From here you can see the chamber of the House of Lords on the right, seating upholstered in a regal crimson and the chamber of the House of Commons on the left, with upholstery in a much more modest green. All however, are emblazoned with Parliament's portcullis motif. Then it's onwards, up a grand staircase, the eyes of former prime ministers, preserved in marble and bronze, following every step, to Briefing Room 5 on the first floor of the parliament building - a modest, yet still imposing and slightly intimidating room with magnificent views overlooking the river Thames.
The briefing session was arranged by the Health Conditions in Schools Alliance to raise awareness within the House of our collective concerns regarding the proposed Children and Families Bill and our support for the amendments tabled by Lord Storey. The representative of which helped us create our invaluable DIY name badges prior to the arrival of the Peers.
Five peers, quite a scoop by all accounts, attended the briefing session; Lord Ramsbotham, Lord Walton of Detchant (a staggeringly sprightly 92 year old Peer), Baroness Brinton, Baroness Howe, and Baroness Holins' chief researcher, Claudia Camden-Smith, the Baroness herself being unable to attend due to a prior commitment. All five Peers were knowledgeable (particularly Lord Walton who, with a background in Neurology, had a real working understanding of CFS/ME - something of a rarity) and supportive both of the basic principles required of the bill and our need to make sure they got it right.
Tristan spoke confidently and eloquently to each of the Peers and managed to get several key points across:
* The need for the integration of children and young people back into their peer groups following a prolonged period of illness to be both positive and productive.
* The need for education, health, and social welfare professionals to receive targeted advice when they need it and from people who know the condition.

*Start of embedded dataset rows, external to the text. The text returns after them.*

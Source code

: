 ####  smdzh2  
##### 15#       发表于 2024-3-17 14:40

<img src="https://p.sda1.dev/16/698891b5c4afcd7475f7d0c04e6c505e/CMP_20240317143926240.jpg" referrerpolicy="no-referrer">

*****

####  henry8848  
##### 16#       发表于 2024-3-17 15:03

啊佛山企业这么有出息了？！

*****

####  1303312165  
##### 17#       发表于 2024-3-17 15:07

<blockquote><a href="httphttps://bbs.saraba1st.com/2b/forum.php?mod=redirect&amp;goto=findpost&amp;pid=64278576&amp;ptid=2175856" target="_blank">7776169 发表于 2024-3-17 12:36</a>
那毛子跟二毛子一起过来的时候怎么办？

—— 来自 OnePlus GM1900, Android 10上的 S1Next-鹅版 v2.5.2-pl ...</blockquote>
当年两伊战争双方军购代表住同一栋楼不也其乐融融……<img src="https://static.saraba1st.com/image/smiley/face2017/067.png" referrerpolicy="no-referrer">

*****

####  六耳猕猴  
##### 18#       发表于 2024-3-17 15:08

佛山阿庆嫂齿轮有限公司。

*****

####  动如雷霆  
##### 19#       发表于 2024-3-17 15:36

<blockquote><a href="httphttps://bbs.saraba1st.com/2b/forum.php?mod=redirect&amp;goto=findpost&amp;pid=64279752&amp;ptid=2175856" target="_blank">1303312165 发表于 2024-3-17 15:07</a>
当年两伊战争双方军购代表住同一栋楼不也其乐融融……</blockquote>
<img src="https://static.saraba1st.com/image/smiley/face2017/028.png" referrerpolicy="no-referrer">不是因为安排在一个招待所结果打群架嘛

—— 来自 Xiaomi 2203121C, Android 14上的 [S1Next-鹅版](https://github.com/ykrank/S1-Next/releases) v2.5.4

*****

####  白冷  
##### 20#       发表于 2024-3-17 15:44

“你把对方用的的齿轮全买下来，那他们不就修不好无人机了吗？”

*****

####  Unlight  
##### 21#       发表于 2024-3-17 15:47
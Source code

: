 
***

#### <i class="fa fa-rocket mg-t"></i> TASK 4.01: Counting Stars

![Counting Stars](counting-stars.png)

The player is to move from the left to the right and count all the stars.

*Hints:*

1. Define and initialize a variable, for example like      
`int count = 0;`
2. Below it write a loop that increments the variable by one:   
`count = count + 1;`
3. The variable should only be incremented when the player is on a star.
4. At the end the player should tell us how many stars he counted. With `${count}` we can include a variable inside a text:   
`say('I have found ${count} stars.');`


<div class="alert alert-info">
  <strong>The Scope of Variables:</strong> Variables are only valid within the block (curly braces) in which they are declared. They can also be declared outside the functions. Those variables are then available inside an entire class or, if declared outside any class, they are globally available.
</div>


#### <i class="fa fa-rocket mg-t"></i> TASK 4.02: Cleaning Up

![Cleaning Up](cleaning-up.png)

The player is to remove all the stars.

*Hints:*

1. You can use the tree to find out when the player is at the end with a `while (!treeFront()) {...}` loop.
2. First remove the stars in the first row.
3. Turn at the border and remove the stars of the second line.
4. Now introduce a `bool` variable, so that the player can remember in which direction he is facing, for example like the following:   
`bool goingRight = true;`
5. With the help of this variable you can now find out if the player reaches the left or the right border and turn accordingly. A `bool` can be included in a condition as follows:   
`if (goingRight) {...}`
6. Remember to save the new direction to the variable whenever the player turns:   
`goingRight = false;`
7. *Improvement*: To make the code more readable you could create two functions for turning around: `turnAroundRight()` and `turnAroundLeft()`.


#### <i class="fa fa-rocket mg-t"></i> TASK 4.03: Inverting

* The need for training and support to be delivered effectively and in a timely manner.
* The need to ensure best practice is followed at the time, each time, every time.
It was interesting to listen to children and young people with conditions other than CFS/ME and learn that they too face many of the problems and prejudices we do, particularly the need for health, education, and social welfare professionals to communicate and act co-operatively. This is something we, as a family, had not previously considered. It is a situation which probably gives weight to the argument that a collective voice may stand a better chance of being heard and being able to instigate change.
Gratifyingly, the Peers not only took on board Tristan's comments and concerns but put forward suggestions as to how they might be overcome in practice.
Lord Ramsbotham suggested use of the existing, but little recognised and under- utilised, Health and Wellbeing Boards. This draws together the Departments of Health, Education and Social Welfare, as a conduit to ensure all three departments work in concert for each and every child, irrespective of their condition and geographical location, to ensure the right care and support is both made available and delivered.
Lord Walton emphasised the need for well documented, quality research to underpin the care and support packages designed for specific conditions, particularly those which are less understood and stigmatised as a consequence.
Baroness Brinton suggested a dual sign post/flag pole system whereby any education, health, or social welfare professional with concerns about a child can readily access information and support on a 'one stop' basis (the sign post), confident that once concerns have been raised a minimum standard of care and support coordinated between each department will automatically ensue (the flag pole).
If the bill gives those with CFS/ME and their families entitlements enshrined in law and places a burden of responsibility upon the departments of health, education and social welfare to both communicate and act co-operatively to ensure a minimum standard of care is delivered each time, every time, it will represent a major breakthrough for AYME and the CFS/ME sufferers and the families they represent.
It remains a cause for concern that the bill does not specifically refer to CFS/ME in the list of 'medical conditions' referred to in the bill and we should redouble our efforts to ensure that it does.